# Specialized Allez - 56cm OK for 6ft?



## DSK (18 Sep 2019)

I know that bikes and riders vary but, I am asking more in a generic sense as a Specialized Allez has been advertised with a decent spec and the price is very reasonable (not stolen, comes with original receipt). 

Anyway, its a 56cm Specialized Allez, I am 6ft, shorter torso, longer arms/legs. Do fellow members know if the 56cm would work (willing to do some adjustment with the stem thing and seat post if needed) for a 6ft rider?


----------



## Spiderweb (18 Sep 2019)

Always best to try before you buy but if I were 6ft and had seen a bargain Allez online I would hope it would be a 56cm frame, go for it.
What model and year is it?


----------



## Grant Fondo (18 Sep 2019)

Should be ok. I had a 58 Allez and 6ft 3ins, it was maybe a fraction too small but ok. Good bikes but quite a stiff frame and a bit tiring on longer rides, now the carbon Roubaix and Diverge are a different story (but big bucks!)


----------



## Supersuperleeds (19 Sep 2019)

I'm 6' 2" and have a 58


----------



## vickster (19 Sep 2019)

Go try it. A legitimate seller won't have an issue with you sitting on it /riding it around the block


----------



## Cycleops (19 Sep 2019)

You should be able to manage with a 56 after a few adjustments.


----------



## kipster (19 Sep 2019)

My son is 6ft, has a 58 which is probably a touch too big, a 56 would be spot on for him.


----------



## GetFatty (19 Sep 2019)

It sounds ok. I'm 6'6" and have a couple of 58s. Lots of seatpost showing and a fairly aggressive riding style but comfortable enough.


----------



## DSK (19 Sep 2019)

I have reached out to a couple of local sellers and offered a fair price for their used 58cm's but had no reply and after 3 months the bikes are still for sale at the same price (top end price but bikes need TLC). The 56cm is 2.5 hours away, looks clean and cared for with original receipt and one for a recent service. As the seller is asking is a perfectly reasonable amount, I'd not bother haggling so need to try and make the trip worth it as its a bit far to go for just having a look.


----------



## lazybloke (19 Sep 2019)

I'm 5'10" and not very flexible. Probably I should have a 54cm, but I persist with a 56cm Allez because it was a freebie - too good to turn down! 
Should be fine if 6', but every bike feels different; definitely try it first, if possible.


----------



## vickster (19 Sep 2019)

DSK said:


> I have reached out to a couple of local sellers and offered a fair price for their used 58cm's but had no reply and after 3 months the bikes are still for sale at the same price (top end price but bikes need TLC). The 56cm is 2.5 hours away, looks clean and cared for with original receipt and one for a recent service. As the seller is asking is a perfectly reasonable amount, I'd not bother haggling so need to try and make the trip worth it as its a bit far to go for just having a look.

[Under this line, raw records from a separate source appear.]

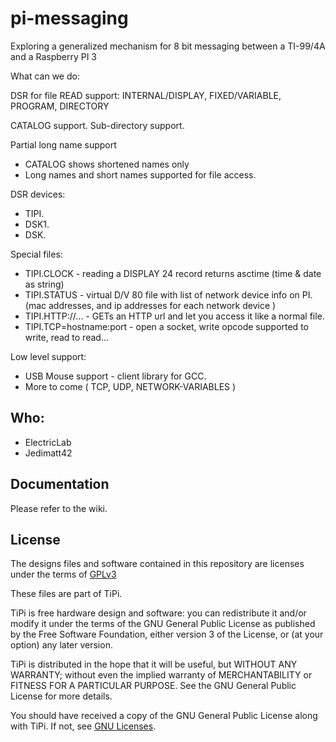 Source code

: # pi-messaging

Exploring a generalized mechanism for 8 bit messaging between a TI-99/4A and
a Raspberry PI 3

What can we do:

DSR for file READ support:
  INTERNAL/DISPLAY, FIXED/VARIABLE, PROGRAM, DIRECTORY

CATALOG support. 
Sub-directory support.

Partial long name support

* CATALOG shows shortened names only
* Long names and short names supported for file access.

DSR devices: 

* TIPI. 
* DSK1. 
* DSK.

Special files:

* TIPI.CLOCK - reading a DISPLAY 24 record returns asctime (time & date as string)
* TIPI.STATUS - virtual D/V 80 file with list of network device info on PI. (mac addresses, and ip addresses for each network device )
* TIPI.HTTP://... - GETs an HTTP url and let you access it like a normal file.
* TIPI.TCP=hostname:port - open a socket, write opcode supported to write, read to read... 

Low level support:

* USB Mouse support - client library for GCC.
* More to come ( TCP, UDP, NETWORK-VARIABLES )

## Who: 

* ElectricLab
* Jedimatt42

## Documentation

Please refer to the wiki.

## License 

The designs files and software contained in this repository are licenses under the terms of [GPLv3](https://www.gnu.org/licenses/quick-guide-gplv3.en.html)

These files are part of TiPi.

TiPi is free hardware design and software: you can redistribute it and/or modify it under the terms of the GNU General Public License as published by the Free Software Foundation, either version 3 of the License, or (at your option) any later version.

TiPi is distributed in the hope that it will be useful, but WITHOUT ANY WARRANTY; without even the implied warranty of MERCHANTABILITY or FITNESS FOR A PARTICULAR PURPOSE.  See the GNU General Public License for more details.

You should have received a copy of the GNU General Public License along with TiPi.  If not, see [GNU Licenses](http://www.gnu.org/licenses/).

Can’t you go to Evans and try one out on one of their no obligation test ride (assuming the geometry isn’t now fundamentally different to the model year you’re looking at). It’s a common bike in shops


----------



## MichaelO (19 Sep 2019)

I used to have a 56 Allez - I'm a fairly regular proportioned 5' 11", so you should be fine.


----------



## BrumJim (19 Sep 2019)

I'll have to go and check my frame size. I'm 6ft but with short (32" inside) legs. My understanding is that with a smaller torso, a smaller frame should be OK, as you can extend the seat easily, but not the top tube. Probably wrong, but there you go.


----------



## Globalti (19 Sep 2019)

Yes a Specialized in 56 is exactly the correct size for a 6' rider. The fine adjustments are far less important than the need for the right sized frame.


----------



## ColinJ (19 Sep 2019)

I am 6' 1" tall. I have ridden 56 cm bikes but they feel a bit small to me. I usually ride 58 cm and even then I fit a longer stem and push the saddle back. I have ridden a 60 cm bike with a slightly shorter stem and the saddle further forward.

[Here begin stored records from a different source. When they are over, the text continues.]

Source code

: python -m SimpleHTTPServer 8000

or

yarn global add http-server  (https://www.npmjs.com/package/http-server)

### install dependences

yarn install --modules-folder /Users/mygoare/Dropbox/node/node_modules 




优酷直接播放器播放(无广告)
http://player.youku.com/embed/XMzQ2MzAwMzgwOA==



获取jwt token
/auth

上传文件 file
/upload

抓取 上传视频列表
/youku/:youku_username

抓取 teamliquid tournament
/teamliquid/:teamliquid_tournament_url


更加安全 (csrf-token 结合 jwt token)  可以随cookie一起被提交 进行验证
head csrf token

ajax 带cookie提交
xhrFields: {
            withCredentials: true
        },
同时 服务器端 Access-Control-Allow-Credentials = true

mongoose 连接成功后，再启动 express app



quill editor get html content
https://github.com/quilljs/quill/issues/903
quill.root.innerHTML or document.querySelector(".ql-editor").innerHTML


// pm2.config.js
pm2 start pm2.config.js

The thing is, my legs are only average length (32" inseam); my extra height comes from a long torso, so that is why I prefer a longer top tube.

Which is a long-winded way of saying (1) Bike fit is personal & (2) As long as the bike is about the right size, it can be made to fit.


----------



## Kajjal (19 Sep 2019)

It depends on your preferred riding position and your bodies dimensions/ flexibility. I am 2m tall and ride a 61cm specialized as I am between sizes and it is easy enough to make a slightly smaller bike fit, but almost impossible to make a bike that is too large fit.


----------



## Globalti (19 Sep 2019)

Ha ha, that's the exact opposite of what Craig at Ride On told me when I bought my Italian bike, which was available only in 55 and 57. I told him I fancied a smaller frame and he replied that bigger is better as you can scale down more easily.


----------



## vickster (19 Sep 2019)

Globalti said:


> Ha ha, that's the exact opposite of what Craig at Ride On told me when I bought my Italian bike, which was available only in 55 and 57. I told him I fancied a smaller frame and he replied that bigger is better as you can scale down more easily.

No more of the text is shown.